Au fil des années, j’ai mis en place tout un processus créatif autour de l’espace et de son expression directement au pinceau, sans esquisse préalable, avec un gros travail sur la profondeur, les valeurs, et l’expression des lieux. Souvent quand je parle d’aquarelle, on s’imagine que c’est un peu mièvre, un peu joli, sans intérêt en fait. Alors j’aime à parler d’aquarelle contemporaine, ayant beaucoup de force et extrêmement singulière, pour pousser les gens à aller regarder un peu plus loin que ce médium lui-même. Je fais de l’aquarelle parce que c'est facilement transportable dans une petite boîte et que ça ne prend pas de place. C'est pratique, en revanche, ce n'est pas du tout facile à utiliser. C’est l’aquarelle qui décide, en fonction du temps qu’il fait, de l'humidité, de la chaleur, de la gestion de l’eau et de la couleur. Et puis, on est toujours dans une position d’écoute et de dialogue avec son sujet, jamais tranquille, jamais confortable lorsque l’on est dehors avec sa boite d'aquarelle et son carnet. On est aux aguets vis-à-vis du monde qui nous entoure, jamais seul, souvent dans des positions pas possibles, souvent debout, parfois marchant... Mais j'aime bien ça : être dans une sorte d’inconfort qui nous rappelle que nous sommes dans le monde et que l’on n’y est jamais assis tranquillement sur ses acquis. Qu’il faut se dépasser, aller au-delà de ce que l'on sait faire. »

Au Bénin, j'ai utilisé le dessin pour apprendre à connaître le pays et les gens"

Est-ce ce qu’il s’est produit avec le Bénin ? Tu t’es laissée surprendre, hors de ta zone de confort ?

« Oui ! Là pour le coup, je n’ai jamais un seul moment été confortable dans le dessin sur place ! (rires). Le Bénin, j’y suis allée pour plusieurs projets de musée et comme je n’étais jamais allée en Afrique de l'Ouest, je dois avouer que j’étais un peu anxieuse. Je suis du genre peureuse ! Je ne savais pas du tout à quoi m'attendre et puis j’avais un peu peur en fait de ce que j’allais voir. De la pauvreté notamment, des choses que je ne connaissais pas.

J’ai utilisé le dessin pour apprendre à connaître, pour essayer de sentir, de dialoguer de près ou de loin avec le paysage, les atmosphères, les gens. Et c’est par le dessin que je me suis imprégnée du pays pour pouvoir travailler sur un sujet comme celui-ci, la mémoire de l’esclavage, que je ne connaissais pas. Je dois avouer que comme quasiment tous les sujets sur lesquels je travaille, j'arrivais ici en novice. Donc j’ai dû beaucoup lire, regarder des documentaires… En plus de devoir comprendre où j’étais pour ne pas faire un sujet complètement occidentalo-centré.
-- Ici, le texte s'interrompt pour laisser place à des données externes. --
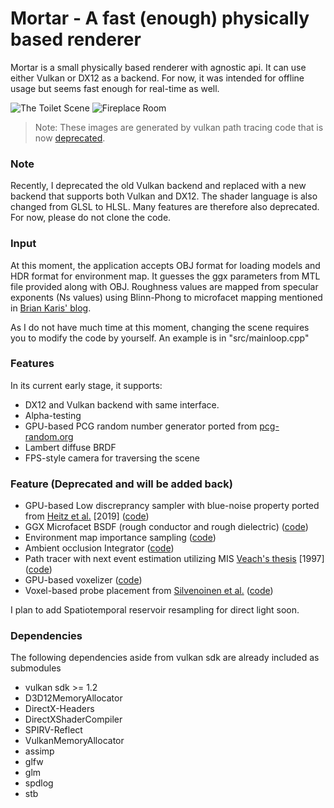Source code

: # Mortar - A fast (enough) physically based renderer

Mortar is a small physically based renderer with agnostic api.
It can use either Vulkan or DX12 as a backend.
For now, it was intended for offline usage but seems fast enough for real-time as well.

![The Toilet Scene](https://raw.githubusercontent.com/jamornsriwasansak/vulkan-mortar/master/readme/toilet.jpg)
![Fireplace Room](https://raw.githubusercontent.com/jamornsriwasansak/vulkan-mortar/master/readme/fireplace.jpg)
> Note: These images are generated by vulkan path tracing code that is now [deprecated](https://github.com/jamornsriwasansak/mortar/tree/master/deprecated-vk-pt-src).

### Note
Recently, I deprecated the old Vulkan backend and replaced with a new backend that supports both Vulkan and DX12.
The shader language is also changed from GLSL to HLSL.
Many features are therefore also deprecated.
For now, please do not clone the code.

### Input
At this moment, the application accepts OBJ format for loading models and HDR format for environment map.
It guesses the ggx parameters from MTL file provided along with OBJ.
Roughness values are mapped from specular exponents (Ns values) using Blinn-Phong to microfacet mapping mentioned in [Brian Karis' blog](http://graphicrants.blogspot.com/2013/08/specular-brdf-reference.html).

As I do not have much time at this moment, changing the scene requires you to modify the code by yourself.
An example is in "src/mainloop.cpp"

### Features
In its current early stage, it supports:
* DX12 and Vulkan backend with same interface.
* Alpha-testing
* GPU-based PCG random number generator ported from [pcg-random.org](https://www.pcg-random.org/)
* Lambert diffuse BRDF
* FPS-style camera for traversing the scene

### Feature (Deprecated and will be added back)
* GPU-based Low discreprancy sampler with blue-noise property ported from [Heitz et al.](https://eheitzresearch.wordpress.com/762-2/) \[2019]  ([code](https://github.com/jamornsriwasansak/mortar/blob/master/deprecated-vk-pt-src/shaders/rng/bluesobol.glsl))
* GGX Microfacet BSDF (rough conductor and rough dielectric) ([code](https://github.com/jamornsriwasansak/mortar/blob/master/deprecated-vk-pt-src/shaders/common/bsdf.glsl))
* Environment map importance sampling  ([code](https://github.com/jamornsriwasansak/mortar/blob/master/deprecated-vk-pt-src/common/envmap.h))
* Ambient occlusion Integrator ([code](https://github.com/jamornsriwasansak/mortar/blob/master/deprecated-vk-pt-src/shaders/renderer/rtao/rtao.rgen))
* Path tracer with next event estimation utilizing MIS [Veach's thesis](https://graphics.stanford.edu/papers/veach_thesis) \[1997] ([code](https://github.com/jamornsriwasansak/mortar/blob/master/deprecated-vk-pt-src/shaders/renderer/pathtracer/pathtracer.rgen))
* GPU-based voxelizer ([code](https://github.com/jamornsriwasansak/mortar/blob/master/deprecated-vk-pt-src/shaders/compute/voxelizer/voxelizer.comp))
* Voxel-based probe placement from [Silvenoinen et al.](https://arisilvennoinen.github.io/Projects/RTGI/index.html) ([code](https://github.com/jamornsriwasansak/mortar/blob/master/deprecated-vk-pt-src/misc_app/probeplacer_silvennoinen17.h))

I plan to add Spatiotemporal reservoir resampling for direct light soon.

### Dependencies
The following dependencies aside from vulkan sdk are already included as submodules
* vulkan sdk >= 1.2
* D3D12MemoryAllocator
* DirectX-Headers
* DirectXShaderCompiler
* SPIRV-Reflect
* VulkanMemoryAllocator
* assimp
* glfw
* glm
* spdlog
* stb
Donc le dessin a été un grand outil et je l’ai utilisé dans la conception scénographique, beaucoup plus qu’avant. Et d’ailleurs, je manquais énormément de temps car, même si j’y vais depuis 2018, ce sont toujours des voyages avec tellement de travail, tellement de visites, des réunions etc. que je dessinais dans les trous, dès que j'avais deux minutes. J’ai repris les crayons, les stylos plume, ces outils-là en plus de la couleur, pour pouvoir saisir des bribes d’ambiance, des bribes de gestuelles, des regards… Toujours à moitié en marchant, en courant, dans la voiture et avec les soubresauts de la piste. Tout ça m’a vraiment aidé à entrer en dialogue avec le pays et les ambiances, avec ce que l’on voulait raconter, et avec l’Histoire. C’est une sorte de cheminement dessiné à travers le temps, l’espace, et dans la mémoire. Et évidemment, à travers l’art, autant les créations artistiques qu’artisanales. J’ai beaucoup travaillé sur les œuvres, pour voir les correspondances entre ici et avant, l'histoire, le patrimoine, et l’art contemporain béninois. »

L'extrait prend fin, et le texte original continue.